EP by Julie Brown
- Released: 1984
- Genre: Pop, comedy
- Length: 16:34
- Label: Rhino
- Producer: Steve Thomas, Dan Lawson

Julie Brown chronology
|  | Goddess in Progress (1984) | Trapped in the Body of a White Girl (1987) |

= Goddess in Progress =

Goddess in Progress is a 1984 EP (labeled as a "Specially Priced Mini LP") by Julie Brown, released on Rhino Records on 12" vinyl and cassette.

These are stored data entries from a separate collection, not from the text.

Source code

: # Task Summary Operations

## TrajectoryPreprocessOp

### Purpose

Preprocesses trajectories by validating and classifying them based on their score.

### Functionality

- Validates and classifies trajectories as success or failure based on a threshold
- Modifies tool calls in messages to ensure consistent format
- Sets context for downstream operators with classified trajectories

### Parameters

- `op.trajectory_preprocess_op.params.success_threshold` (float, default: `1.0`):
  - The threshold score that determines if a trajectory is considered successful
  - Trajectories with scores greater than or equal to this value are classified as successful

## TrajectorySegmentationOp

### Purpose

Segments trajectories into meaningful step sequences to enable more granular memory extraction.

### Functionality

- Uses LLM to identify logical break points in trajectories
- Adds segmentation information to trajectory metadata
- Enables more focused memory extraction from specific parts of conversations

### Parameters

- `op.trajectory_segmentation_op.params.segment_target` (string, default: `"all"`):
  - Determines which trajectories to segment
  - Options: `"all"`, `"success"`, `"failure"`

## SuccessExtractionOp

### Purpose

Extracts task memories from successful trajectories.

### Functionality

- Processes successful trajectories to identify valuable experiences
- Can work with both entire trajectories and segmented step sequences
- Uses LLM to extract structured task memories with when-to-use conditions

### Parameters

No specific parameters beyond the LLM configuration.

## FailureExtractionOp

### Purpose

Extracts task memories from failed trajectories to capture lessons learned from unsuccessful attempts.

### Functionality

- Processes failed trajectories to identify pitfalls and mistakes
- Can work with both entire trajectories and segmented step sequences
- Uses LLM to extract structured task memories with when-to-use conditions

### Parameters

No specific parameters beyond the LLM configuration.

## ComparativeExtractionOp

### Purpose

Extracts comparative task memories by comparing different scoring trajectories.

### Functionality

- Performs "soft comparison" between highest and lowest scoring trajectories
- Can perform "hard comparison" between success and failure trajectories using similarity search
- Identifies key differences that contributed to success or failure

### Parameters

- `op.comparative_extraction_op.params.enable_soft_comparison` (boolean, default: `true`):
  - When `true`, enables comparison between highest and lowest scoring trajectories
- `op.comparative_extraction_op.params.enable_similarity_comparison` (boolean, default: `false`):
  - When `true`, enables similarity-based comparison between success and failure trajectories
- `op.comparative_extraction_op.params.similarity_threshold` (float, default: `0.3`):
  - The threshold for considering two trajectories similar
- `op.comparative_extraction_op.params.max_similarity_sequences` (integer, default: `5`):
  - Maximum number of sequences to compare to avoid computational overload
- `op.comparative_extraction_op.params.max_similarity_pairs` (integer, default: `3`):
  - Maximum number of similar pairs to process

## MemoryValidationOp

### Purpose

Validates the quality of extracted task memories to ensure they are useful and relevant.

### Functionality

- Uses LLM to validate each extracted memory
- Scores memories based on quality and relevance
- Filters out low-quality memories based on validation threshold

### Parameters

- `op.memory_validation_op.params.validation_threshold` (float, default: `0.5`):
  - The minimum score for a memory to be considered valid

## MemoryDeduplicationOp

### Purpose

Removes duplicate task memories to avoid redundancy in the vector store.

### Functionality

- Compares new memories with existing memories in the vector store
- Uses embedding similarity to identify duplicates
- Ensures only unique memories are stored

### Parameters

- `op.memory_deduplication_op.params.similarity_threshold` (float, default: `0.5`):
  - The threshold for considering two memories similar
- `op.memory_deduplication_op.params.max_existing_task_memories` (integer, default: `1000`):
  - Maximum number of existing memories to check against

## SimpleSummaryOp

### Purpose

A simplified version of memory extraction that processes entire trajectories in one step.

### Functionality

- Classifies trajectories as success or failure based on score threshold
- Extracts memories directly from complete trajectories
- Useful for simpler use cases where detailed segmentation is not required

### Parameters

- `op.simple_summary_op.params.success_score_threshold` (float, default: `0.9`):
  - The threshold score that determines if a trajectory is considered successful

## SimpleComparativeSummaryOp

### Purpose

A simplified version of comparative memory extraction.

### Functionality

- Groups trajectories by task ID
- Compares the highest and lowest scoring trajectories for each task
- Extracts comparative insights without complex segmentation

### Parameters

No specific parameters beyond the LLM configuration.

The two tracks on side one first appeared on Brown's independently released 1983 single "I Like 'Em Big And Stupid"; and two of the three tracks on side two were later included on the soundtrack of Earth Girls Are Easy, a film starring Brown and Geena Davis and based on the song of the same name.

==Tracks==

Side One

Side Two

===2007 re-release===
In late 2007, Brown purchased the rights to the EP and re-released it on CD format. She included six previously unreleased tracks recorded between 1984 and 1987. The cover art was a slightly altered version of the original.

Track listing:

1. Will I Make It Through the Eighties 2:47
2. ‘Cause I’m a Blonde 2:19
3. I Like 'Em Big and Stupid 2:44
4. The Homecoming Queen's Got a Gun 4:46
5. Earth Girls Are Easy 4:52
6. Too Much Girl 3:28
7. Call Me for a Good Time 3:44
8. Back in the Back Seat 3:20
9. Surf’s Up, So What 1:46
10. Fallin’ (At the Speed of Love) 3:02
11. Kiss & Tell 2:35

==Back cover==
The back of the album cover is designed to look like a newspaper front page.